The people of Syria took to the streets 10 years ago and asked for reforms, exercised their right to peaceful assembly and freedom of speech and called for respect for their civil, political, economic, social and cultural rights. How did the Syrian regime react? Instead of responding to the requests of the people and the aspirations of the many young people in Syrian society, it became more oppressive and more violent, committed torture, indiscriminate detentions, forced disappearances, and physical and sexual violence. We heard in Sabah Hallaq's testimony that the Syrian crisis has affected women in particular. We have seen murder by the regime. We have seen violations of international humanitarian law and international human rights law. We have seen violations of the Chemical Weapons Convention. The Caesar photos have shown how far “human beasts” are prepared to go. These are incredible pictures. Wafa Moustafa in her statement reminded us that Syria, once the cradle of civilization and the birthplace of the alphabet, has become a torture state. The responsibility squarely lies with the regime and with those countries that support the regime.
How do we get out of this? How do we return the millions of refugees in a safe, voluntary and dignified way, in line with the parameters of the UNHCR? We need a political solution in line with Resolution 2254, but this political solution can only be reached if Russia in particular puts pressure on the regime to agree to a real political solution. We need humanitarian access. It was inhumane of Russia and China in the Security Council to veto humanitarian access into the country – access which is meant to help the suffering people, women and children.
We need accountability. Many of you have said that reconciliation in Syria will only be possible with accountability. It remains very disappointing that Russia blocked the International Criminal Court from investigating the crimes in order to determine accountability and prepare the way to reconciliation.
Last week's ruling by the Higher Regional Court in Koblenz, which convicted a former Syrian regime official for aiding and abetting crimes against humanity in connection with torture in Syrian regime prisons, is historic and an important first step towards justice and accountability. The verdict sends a very clear message: Whoever commits crimes against humanity or war crimes cannot feel safe anywhere and will eventually be held accountable. This decision is also a symbol of hope for the tens of thousands who have been victims of torture and have suffered at the hands of the Syrian regime.

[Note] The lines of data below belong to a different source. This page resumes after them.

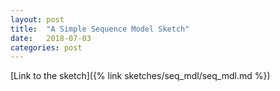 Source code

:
 ```yaml
---
layout: post
title:  "A Simple Sequence Model Sketch"
date:   2018-07-03
categories: post
---
```


[Link to the sketch]({% link sketches/seq_mdl/seq_mdl.md %})
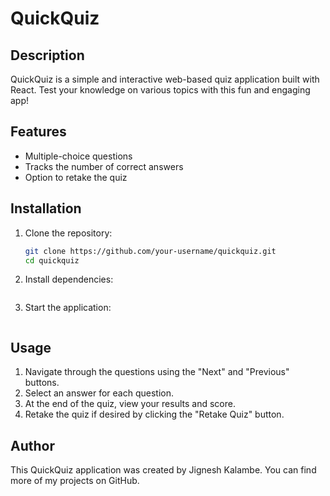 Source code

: # QuickQuiz

## Description

QuickQuiz is a simple and interactive web-based quiz application built with React. Test your knowledge on various topics with this fun and engaging app!

## Features

-   Multiple-choice questions
-   Tracks the number of correct answers
-   Option to retake the quiz

## Installation

1. Clone the repository:
    ```bash
    git clone https://github.com/your-username/quickquiz.git
    cd quickquiz
    ```
2. Install dependencies:

    ```npm install

    ```

3. Start the application:

    ```npm start

    ```

## Usage

1. Navigate through the questions using the "Next" and "Previous" buttons.
2. Select an answer for each question.
3. At the end of the quiz, view your results and score.
4. Retake the quiz if desired by clicking the "Retake Quiz" button.

## Author

This QuickQuiz application was created by Jignesh Kalambe. You can find more of my projects on GitHub.
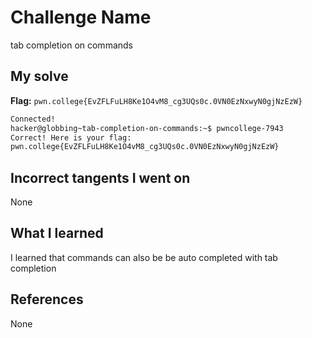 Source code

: # Challenge Name
tab completion on commands

## My solve
**Flag:** `pwn.college{EvZFLFuLH8Ke1O4vM8_cg3UQs0c.0VN0EzNxwyN0gjNzEzW}`

```bash
Connected!
hacker@globbing~tab-completion-on-commands:~$ pwncollege-7943
Correct! Here is your flag:
pwn.college{EvZFLFuLH8Ke1O4vM8_cg3UQs0c.0VN0EzNxwyN0gjNzEzW}
```
## Incorrect tangents I went on
None

## What I learned
I learned that commands can also be be auto completed with tab completion

## References 
None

We heard the testimony of Wafa Moustafa on behalf of her father and the almost 150,000 individuals who are still detained or have been forcibly disappeared. In her testimony, she asked, “Is there a point in addressing us?” I think we all have to respond positively. There is a point in addressing the UN General Assembly, and we have to act. We have to see to it that the fate of the Syrian people is improved and that we get a political solution, humanitarian aid and accountability.
My question to the briefers is: Do they share the view that accountability is key for reconciliation in the country? Do they back my call to those countries blocking accountability to finally give their green light?